# EXERCISE OBJECTIVE
On how many lines of the records below does the string "Required" appear? Reply with only the number.

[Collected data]
——————————

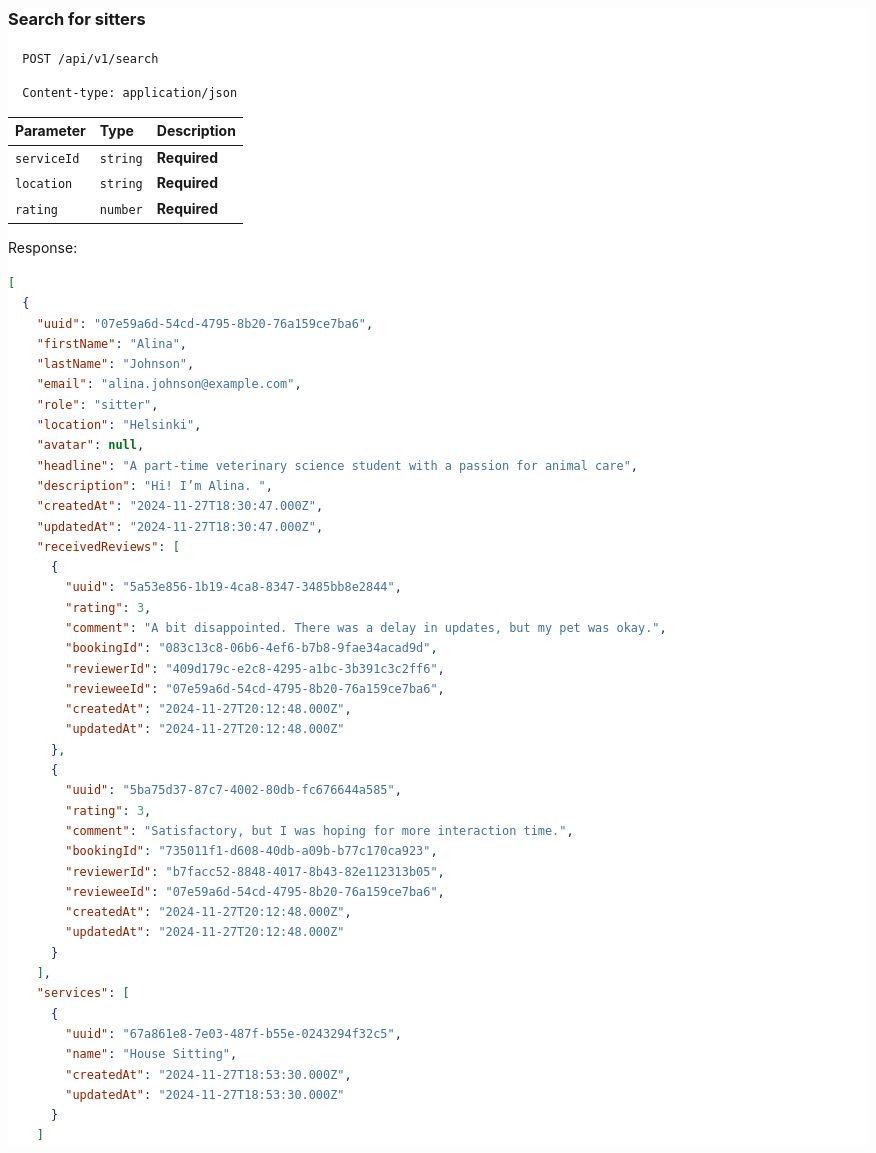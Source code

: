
 ```json
```

### Search for sitters

```http
  POST /api/v1/search
```

```http
  Content-type: application/json
```

| Parameter   | Type     | Description  |
| :---------- | :------- | :----------- |
| `serviceId` | `string` | **Required** |
| `location`  | `string` | **Required** |
| `rating`    | `number` | **Required** |

Response:

```json
[
  {
    "uuid": "07e59a6d-54cd-4795-8b20-76a159ce7ba6",
    "firstName": "Alina",
    "lastName": "Johnson",
    "email": "alina.johnson@example.com",
    "role": "sitter",
    "location": "Helsinki",
    "avatar": null,
    "headline": "A part-time veterinary science student with a passion for animal care",
    "description": "Hi! I’m Alina. ",
    "createdAt": "2024-11-27T18:30:47.000Z",
    "updatedAt": "2024-11-27T18:30:47.000Z",
    "receivedReviews": [
      {
        "uuid": "5a53e856-1b19-4ca8-8347-3485bb8e2844",
        "rating": 3,
        "comment": "A bit disappointed. There was a delay in updates, but my pet was okay.",
        "bookingId": "083c13c8-06b6-4ef6-b7b8-9fae34acad9d",
        "reviewerId": "409d179c-e2c8-4295-a1bc-3b391c3c2ff6",
        "revieweeId": "07e59a6d-54cd-4795-8b20-76a159ce7ba6",
        "createdAt": "2024-11-27T20:12:48.000Z",
        "updatedAt": "2024-11-27T20:12:48.000Z"
      },
      {
        "uuid": "5ba75d37-87c7-4002-80db-fc676644a585",
        "rating": 3,
        "comment": "Satisfactory, but I was hoping for more interaction time.",
        "bookingId": "735011f1-d608-40db-a09b-b77c170ca923",
        "reviewerId": "b7facc52-8848-4017-8b43-82e112313b05",
        "revieweeId": "07e59a6d-54cd-4795-8b20-76a159ce7ba6",
        "createdAt": "2024-11-27T20:12:48.000Z",
        "updatedAt": "2024-11-27T20:12:48.000Z"
      }
    ],
    "services": [
      {
        "uuid": "67a861e8-7e03-487f-b55e-0243294f32c5",
        "name": "House Sitting",
        "createdAt": "2024-11-27T18:53:30.000Z",
        "updatedAt": "2024-11-27T18:53:30.000Z"
      }
    ]
```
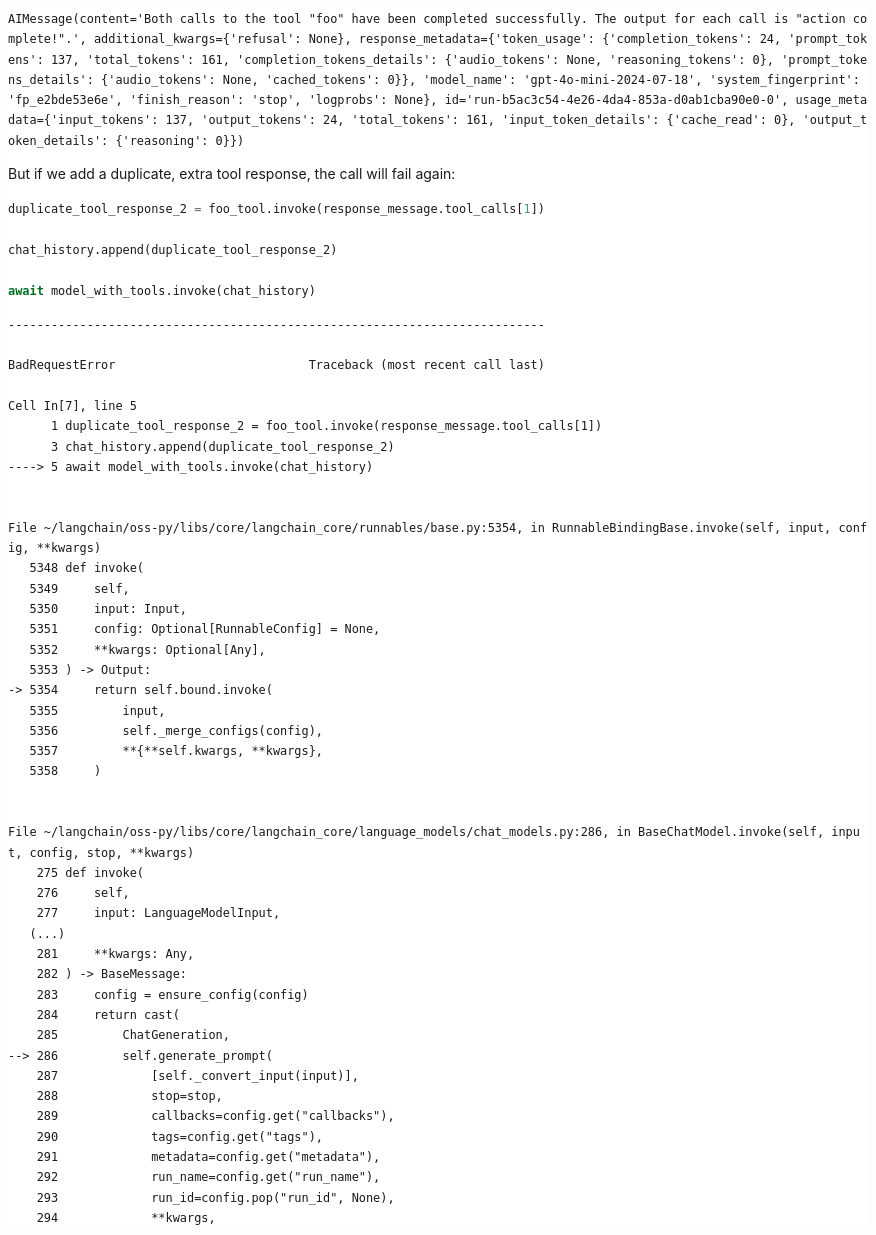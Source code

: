 


    AIMessage(content='Both calls to the tool "foo" have been completed successfully. The output for each call is "action complete!".', additional_kwargs={'refusal': None}, response_metadata={'token_usage': {'completion_tokens': 24, 'prompt_tokens': 137, 'total_tokens': 161, 'completion_tokens_details': {'audio_tokens': None, 'reasoning_tokens': 0}, 'prompt_tokens_details': {'audio_tokens': None, 'cached_tokens': 0}}, 'model_name': 'gpt-4o-mini-2024-07-18', 'system_fingerprint': 'fp_e2bde53e6e', 'finish_reason': 'stop', 'logprobs': None}, id='run-b5ac3c54-4e26-4da4-853a-d0ab1cba90e0-0', usage_metadata={'input_tokens': 137, 'output_tokens': 24, 'total_tokens': 161, 'input_token_details': {'cache_read': 0}, 'output_token_details': {'reasoning': 0}})



But if we add a duplicate, extra tool response, the call will fail again:


```python
duplicate_tool_response_2 = foo_tool.invoke(response_message.tool_calls[1])

chat_history.append(duplicate_tool_response_2)

await model_with_tools.invoke(chat_history)
```


    ---------------------------------------------------------------------------

    BadRequestError                           Traceback (most recent call last)

    Cell In[7], line 5
          1 duplicate_tool_response_2 = foo_tool.invoke(response_message.tool_calls[1])
          3 chat_history.append(duplicate_tool_response_2)
    ----> 5 await model_with_tools.invoke(chat_history)
    

    File ~/langchain/oss-py/libs/core/langchain_core/runnables/base.py:5354, in RunnableBindingBase.invoke(self, input, config, **kwargs)
       5348 def invoke(
       5349     self,
       5350     input: Input,
       5351     config: Optional[RunnableConfig] = None,
       5352     **kwargs: Optional[Any],
       5353 ) -> Output:
    -> 5354     return self.bound.invoke(
       5355         input,
       5356         self._merge_configs(config),
       5357         **{**self.kwargs, **kwargs},
       5358     )
    

    File ~/langchain/oss-py/libs/core/langchain_core/language_models/chat_models.py:286, in BaseChatModel.invoke(self, input, config, stop, **kwargs)
        275 def invoke(
        276     self,
        277     input: LanguageModelInput,
       (...)
        281     **kwargs: Any,
        282 ) -> BaseMessage:
        283     config = ensure_config(config)
        284     return cast(
        285         ChatGeneration,
    --> 286         self.generate_prompt(
        287             [self._convert_input(input)],
        288             stop=stop,
        289             callbacks=config.get("callbacks"),
        290             tags=config.get("tags"),
        291             metadata=config.get("metadata"),
        292             run_name=config.get("run_name"),
        293             run_id=config.pop("run_id", None),
        294             **kwargs,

——————————

# OUTPUT OF THE EXERCISE
3